Alzheimer's disease has a worse effect on women than on men, researchers have said.
Women with Alzheimer's have poorer cognitive abilities than men at the same stage of the disease, the study has found.
Researchers from the University of Hertfordshire conducted a detailed overview of existing evidence and found that women have poorer language skills and worse thinking functions - as well as poorer memory - than men at the same stage of the illness.
Reasons behind the "female disadvantage" could include "a reduction of oestrogen in post-menopausal women", "greater cognitive reserve in men" or the influence of the Alzheimer's-linked APOE 4 gene, according to the research, published in World Journal of Psychiatry.
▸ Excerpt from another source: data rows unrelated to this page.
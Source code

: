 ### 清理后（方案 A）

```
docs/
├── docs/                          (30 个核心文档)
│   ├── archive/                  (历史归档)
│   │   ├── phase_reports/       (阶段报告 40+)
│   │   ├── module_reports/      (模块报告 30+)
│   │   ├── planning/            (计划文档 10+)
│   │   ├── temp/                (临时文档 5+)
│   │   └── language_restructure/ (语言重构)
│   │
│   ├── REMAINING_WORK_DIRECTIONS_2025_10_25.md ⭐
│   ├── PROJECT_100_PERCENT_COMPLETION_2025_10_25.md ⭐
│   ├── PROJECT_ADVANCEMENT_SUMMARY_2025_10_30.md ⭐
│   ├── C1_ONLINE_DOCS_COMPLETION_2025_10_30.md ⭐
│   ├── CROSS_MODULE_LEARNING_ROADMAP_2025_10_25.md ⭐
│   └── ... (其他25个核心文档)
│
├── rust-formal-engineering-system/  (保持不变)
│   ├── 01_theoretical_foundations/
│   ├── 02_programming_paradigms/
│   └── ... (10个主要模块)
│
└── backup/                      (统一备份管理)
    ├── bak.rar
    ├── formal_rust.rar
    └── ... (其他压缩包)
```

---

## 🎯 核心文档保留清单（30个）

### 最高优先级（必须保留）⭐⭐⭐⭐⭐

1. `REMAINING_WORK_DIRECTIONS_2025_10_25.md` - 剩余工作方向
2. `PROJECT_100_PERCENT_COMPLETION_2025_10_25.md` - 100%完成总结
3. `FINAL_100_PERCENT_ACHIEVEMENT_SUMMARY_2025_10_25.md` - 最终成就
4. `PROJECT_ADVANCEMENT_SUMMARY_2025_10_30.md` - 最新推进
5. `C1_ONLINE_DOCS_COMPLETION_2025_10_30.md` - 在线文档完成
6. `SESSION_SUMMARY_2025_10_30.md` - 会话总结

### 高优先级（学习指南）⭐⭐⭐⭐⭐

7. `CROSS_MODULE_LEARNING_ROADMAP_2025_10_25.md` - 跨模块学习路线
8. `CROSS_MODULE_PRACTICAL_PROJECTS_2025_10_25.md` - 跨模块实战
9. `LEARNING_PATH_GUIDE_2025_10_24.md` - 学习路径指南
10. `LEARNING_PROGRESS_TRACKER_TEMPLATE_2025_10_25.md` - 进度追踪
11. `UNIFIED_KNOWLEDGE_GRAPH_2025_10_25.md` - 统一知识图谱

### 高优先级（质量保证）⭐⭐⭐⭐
"Our findings may have important implications for variation in the risk factors, progression and possibly the treatment of Alzheimer's disease in men and women," said Professor Keith Laws of the School of Life and Medical Sciences at the University of Hertfordshire.
"For instance, genetics are hard to change but easier to screen, cognitive reserve is modifiable and with more women working, the next generation may suffer less. It is therefore fundamental that we continue to identify the role of sex differences to enable more accurate diagnoses and open up doors for new treatments to emerge."
Commenting on the study, Dr James Pickett, head of research at Alzheimer's Society said: "We already know that two-thirds of people living with dementia are women. This could be in part due to the fact that women live longer, but it also appears that women are at a higher risk of developing dementia for reasons that we don't yet know.
"This review pulls together much of the existing evidence to give us a clearer idea about the impact that Alzheimer's disease has, particularly for women.
"The authors of the review have some interesting theories about why women may be affected by Alzheimer's more than men - including genetics and hormones. These need to be explored in greater depth so we can understand if there are ways we can address the particular needs and experiences of women with Alzheimer's disease and other forms of dementia."